Os desafios do Rio para ser o centro do mundo durante a Olimpíada
A cidade comemora seus 451 anos em meio aos preparativos finais para receber os Jogos Olímpicos, um desafio colossal para os cariocas
O episódio não poderia ter sido mais inconveniente. Com o Maracanã abarrotado para a final da Copa de 2014, entre Alemanha e Argentina, um convidado da tribuna de honra já lotada chega ao estádio acompanhado de um séquito de cinquenta pessoas. O problema é que o poderoso em questão era nada menos do que o presidente russo Vladimir Putin, o anfitrião da próxima Copa, em 2018. Esperado no local com no máximo cinco ou seis acompanhantes, ele surgiu cercado de ministros, assessores e do famoso homem da mala, que, reza a lenda, carrega em uma valise um dispositivo que permite ao mandachuva da Rússia disparar seus mísseis nucleares de qualquer lugar do planeta. Obviamente, não havia a menor possibilidade de acomodar a todos. Depois de extensas negociações em russo, inglês e português, chegou-se a um acordo que permitiu a Putin e outras doze pessoas, entre elas o homem da mala, se instalar no local. Os demais tiveram de voltar para o hotel. Para evitar constrangimentos desse tipo nos Jogos Olímpicos, uma equipe de 207 funcionários trabalha freneticamente checando cada detalhe que envolva as autoridades que virão para o maior evento esportivo do planeta. Componentes da área de Relações Internacionais e Operações de Protocolo, eles são responsáveis pela recepção e logística da chamada “família olímpica”, um batalhão de 10 000 integrantes, entre membros do Comitê Olímpico Internacional (COI), presidentes de federações esportivas, representantes de grandes empresas e chefes de Estado — cerca de 100 deles são esperados na ocasião.
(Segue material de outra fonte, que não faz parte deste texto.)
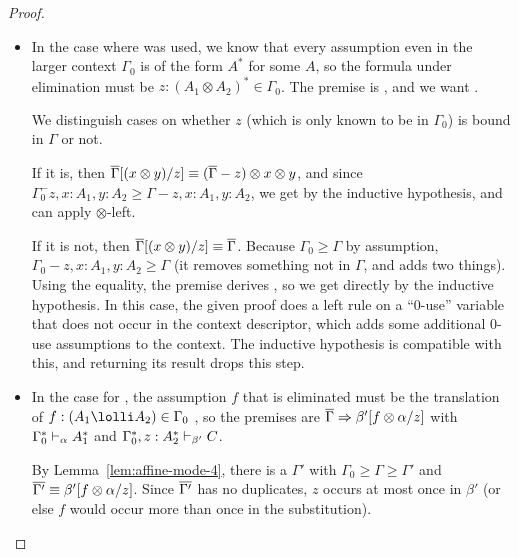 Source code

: \begin{proof}
\begin{itemize}
\item In the case where \FL\/ was used, we know that every assumption
  even in the larger context $\Gamma_0$ is of the form $A^*$ for some
  $A$, so the formula under elimination must be $z:(A_1 \otimes A_2)^*
  \in \Gamma_0$. The premise is
  , and we want .

  We distinguish cases on whether $z$ (which is only known to be in
  $\Gamma_0$) is bound in $\Gamma$ or not.  

  If it is, then $\overline{\Gamma}[(x \otimes y)/z] \equiv
  (\overline{\Gamma}-z)\otimes x \otimes y$, and since
  $\Gamma_0^-z,x:A_1,y:A_2 \ge \Gamma-z,x:A_1,y:A_2$, we get
   by the inductive hypothesis, and can
  apply $\otimes$-left.

  If it is not, then $\overline{\Gamma}[(x \otimes y)/z] \equiv
  \overline{\Gamma}$.  Because $\Gamma_0 \ge \Gamma$ by assumption,
  ${\Gamma_0-z,x:A_1,y:A_2} \ge \Gamma$ (it removes something not in
  $\Gamma$, and adds two things).  Using the equality, the premise derives
  ,
  so we get  directly by the inductive hypothesis.  
  In this case, the given proof does a left rule on a ``0-use''
  variable that does not occur in the context descriptor, which adds
  some additional 0-use assumptions to the context.  The inductive
  hypothesis is compatible with this, and returning its result
  drops this step.    

\item In the case for \UL, the assumption $f$ that is eliminated must be
  the translation of $f:(A_1 \lolli A_2) \in \Gamma_0$ , so the premises
  are $\overline{\Gamma} \Rightarrow \beta'[f \otimes \alpha/z]$ with
  $\Gamma_0^* \vdash_{\alpha} A_1^*$ and
  $\Gamma_0^*,z:A_2^* \vdash_{\beta'} C$.

  By Lemma~\ref{lem:affine-mode-4}, there is a $\Gamma'$ with $\Gamma_0
  \ge \Gamma \ge \Gamma'$ and $\overline{\Gamma'} \equiv \beta'[f \otimes
    \alpha/z]$.  Since $\overline{\Gamma'}$ has no duplicates, $z$ occurs at
  most once in $\beta'$ (or else $f$ would occur more than once in the
  substitution).
  


\end{itemize}
\end{proof}
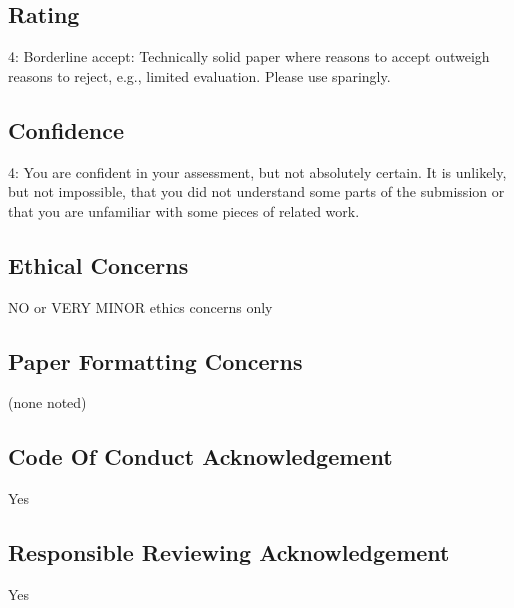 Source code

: \documentclass[11pt]{article}
\begin{document}
\subsection*{Rating}
4: Borderline accept: Technically solid paper where reasons to accept outweigh reasons to reject, e.g., limited evaluation. Please use sparingly.

\subsection*{Confidence}
4: You are confident in your assessment, but not absolutely certain. It is unlikely, but not impossible, that you did not understand some parts of the submission or that you are unfamiliar with some pieces of related work.

\subsection*{Ethical Concerns}
NO or VERY MINOR ethics concerns only

\subsection*{Paper Formatting Concerns}
(none noted)

\subsection*{Code Of Conduct Acknowledgement}
Yes

\subsection*{Responsible Reviewing Acknowledgement}
Yes
\end{document}
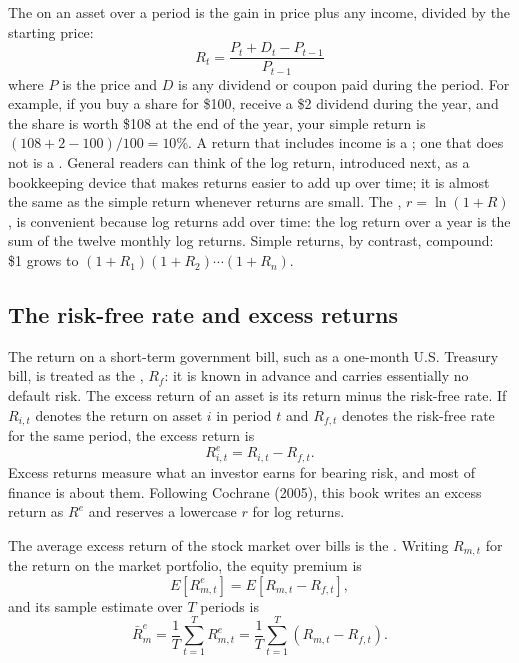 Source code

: The  on an asset over a period is the gain in price plus any income, divided by the starting price:
\begin{equation}
  R_t = \frac{P_t + D_t - P_{t-1}}{P_{t-1}}
  \label{eq:01-return}
\end{equation}
where $P$ is the price and $D$ is any dividend or coupon paid during the period. For example, if you buy a share for \$100, receive a \$2 dividend during the year, and the share is worth \$108 at the end of the year, your simple return is $(108 + 2 - 100)/100 = 10$\%. A return that includes income is a ; one that does not is a . General readers can think of the log return, introduced next, as a bookkeeping device that makes returns easier to add up over time; it is almost the same as the simple return whenever returns are small. The , $r = \ln(1 + R)$, is convenient because log returns add over time: the log return over a year is the sum of the twelve monthly log returns. Simple returns, by contrast, compound: \$1 grows to $(1 + R_1)(1 + R_2)\cdots(1 + R_n)$.

\subsection{The risk-free rate and excess returns}
\label{sec:01-rf}

The return on a short-term government bill, such as a one-month U.S. Treasury bill, is treated as the , $R_f$: it is known in advance and carries essentially no default risk. 
The excess return of an asset is its return minus the risk-free rate. If $R_{i,t}$ denotes the return on asset $i$ in period $t$ and $R_{f,t}$ denotes the risk-free rate for the same period, the excess return is
\begin{equation}
R^{e}_{i,t} = R_{i,t} - R_{f,t}.
\label{eq:excess-return}
\end{equation}
Excess returns measure what an investor earns for bearing risk, and most of finance is about them. Following Cochrane (2005), this book writes an excess return as $R^{e}$ and reserves a lowercase $r$ for log returns.

The average excess return of the stock market over bills is the . Writing $R_{m,t}$ for the return on the market portfolio, the equity premium is
\begin{equation}
E\left[R^{e}_{m,t}\right] = E\left[R_{m,t} - R_{f,t}\right],
\label{eq:equity-premium}
\end{equation}
and its sample estimate over $T$ periods is
\begin{equation}
\bar{R}^{e}_{m} = \frac{1}{T}\sum_{t=1}^{T} R^{e}_{m,t} = \frac{1}{T}\sum_{t=1}^{T}\left(R_{m,t} - R_{f,t}\right).
\label{eq:equity-premium-sample}
\end{equation}




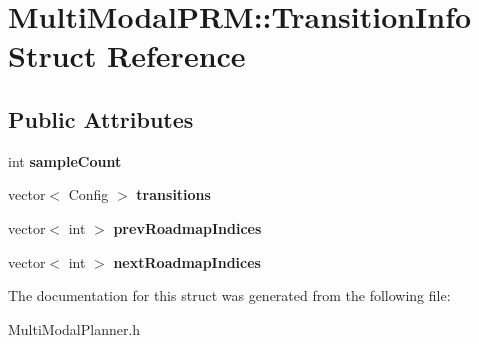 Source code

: \section{Multi\+Modal\+P\+RM\+:\+:Transition\+Info Struct Reference}
\label{structMultiModalPRM_1_1TransitionInfo}
\subsection*{Public Attributes}
\begin{DoxyCompactItemize}
\item 
int {\bfseries sample\+Count}\label{structMultiModalPRM_1_1TransitionInfo_a064d83eb1b966f212bd3f128cb391bd9}

\item 
vector$<$ Config $>$ {\bfseries transitions}\label{structMultiModalPRM_1_1TransitionInfo_ab2619d3c1da4076996151bea3a5b9070}

\item 
vector$<$ int $>$ {\bfseries prev\+Roadmap\+Indices}\label{structMultiModalPRM_1_1TransitionInfo_a98fe9675c4d7d21ccfdde938e24bbe7d}

\item 
vector$<$ int $>$ {\bfseries next\+Roadmap\+Indices}\label{structMultiModalPRM_1_1TransitionInfo_a6f86bbe21272da88c4f583054173a0d9}

\end{DoxyCompactItemize}


The documentation for this struct was generated from the following file\+:\begin{DoxyCompactItemize}
\item 
Multi\+Modal\+Planner.\+h\end{DoxyCompactItemize}
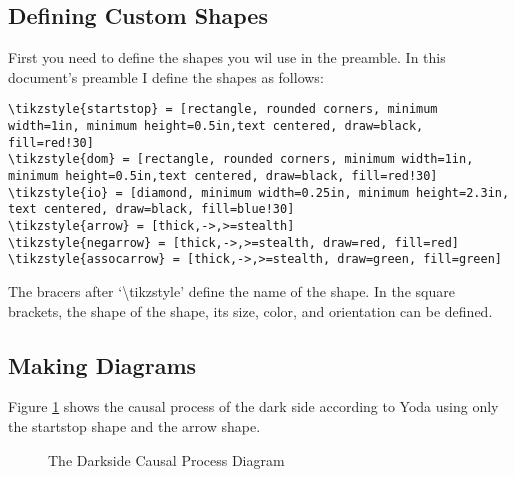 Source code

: \documentclass[12pt]{article}
\begin{document}
\subsection{Defining Custom Shapes}
First you need to define the shapes you wil use in the preamble. In this document's preamble I define the shapes as follows:
\begin{tiny}
\begin{verbatim}
\tikzstyle{startstop} = [rectangle, rounded corners, minimum width=1in, minimum height=0.5in,text centered, draw=black, fill=red!30]
\tikzstyle{dom} = [rectangle, rounded corners, minimum width=1in, minimum height=0.5in,text centered, draw=black, fill=red!30]
\tikzstyle{io} = [diamond, minimum width=0.25in, minimum height=2.3in, text centered, draw=black, fill=blue!30]
\tikzstyle{arrow} = [thick,->,>=stealth]
\tikzstyle{negarrow} = [thick,->,>=stealth, draw=red, fill=red]
\tikzstyle{assocarrow} = [thick,->,>=stealth, draw=green, fill=green]
\end{verbatim} 
\end{tiny}
The bracers {} after `\textbackslash{tikzstyle}' define the name of the shape. In the square brackets, the shape of the shape, its size, color, and orientation can be defined.
\FloatBarrier

\subsection{Making Diagrams}

Figure \ref{dside} shows the causal process of the dark side according to Yoda using only the startstop shape and the arrow shape.

\begin{centering}
\begin{figure} 
	\caption{\Large The Darkside Causal Process Diagram}
		\label{dside}
\end{figure}
\end{centering}
\end{document}
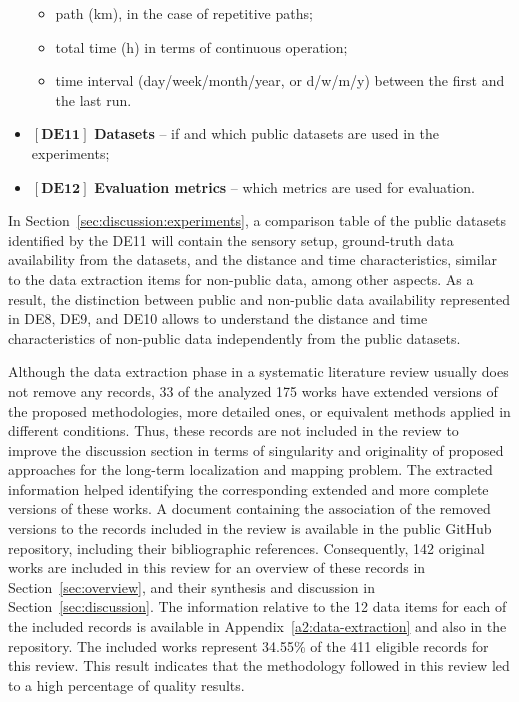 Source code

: \begin{itemize}[nosep]
\begin{itemize}[nosep]
  \item path (km), in the case of repetitive paths;
  \item total time (h) in terms of continuous operation;
  \item time interval (day/week/month/year, or d/w/m/y) between the first and the last run.
  \end{itemize}
\item $\left[\textbf{DE11}\right]$ \textbf{Datasets} -- if and which public datasets are used in the experiments;
\item $\left[\textbf{DE12}\right]$ \textbf{Evaluation metrics} -- which metrics are used for evaluation.
\end{itemize}

In Section~\ref{sec:discussion:experiments}, a comparison table of the public datasets identified by the DE11 will contain the sensory setup, ground-truth data availability from the datasets, and the distance and time characteristics, similar to the data extraction items for non-public data, among other aspects. As a result, the distinction between public and non-public data availability represented in DE8, DE9, and DE10 allows to understand the distance and time characteristics of non-public data independently from the public datasets.

Although the data extraction phase in a systematic literature review usually does not remove any records, 33 of the analyzed 175 works have extended versions of the proposed methodologies, more detailed ones, or equivalent methods applied in different conditions.
Thus, these records are not included in the review to improve the discussion section in terms of singularity and originality of proposed approaches for the long-term localization and mapping problem.
The extracted information helped identifying the corresponding extended and more complete versions of these works.
A document containing the association of the removed versions to the records included in the review is available in the public GitHub repository, including their bibliographic references. 
Consequently, 142 original works are included in this review for an overview of these records in Section~\ref{sec:overview}, and their synthesis and discussion in Section~\ref{sec:discussion}. The information relative to the 12 data items for each of the included records is available in Appendix~\ref{a2:data-extraction} and also in the repository. The included works represent 34.55\% of the 411 eligible records for this review. This result indicates that the methodology followed in this review led to a high percentage of quality results.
Entre 5 e 21 de agosto, a cidade viverá uma situação-limite, em que nada pode dar errado, sob o risco de comprometer severamente não apenas a reputação do Rio e dos cariocas, mas também a de todo o país. “É um evento de uma magnitude ímpar, que envolve muitas culturas e particularidades. Estamos trabalhando para que nenhum detalhe nos escape”, diz Lucia Amaral Peixoto, a responsável pela área no Comitê Organizador.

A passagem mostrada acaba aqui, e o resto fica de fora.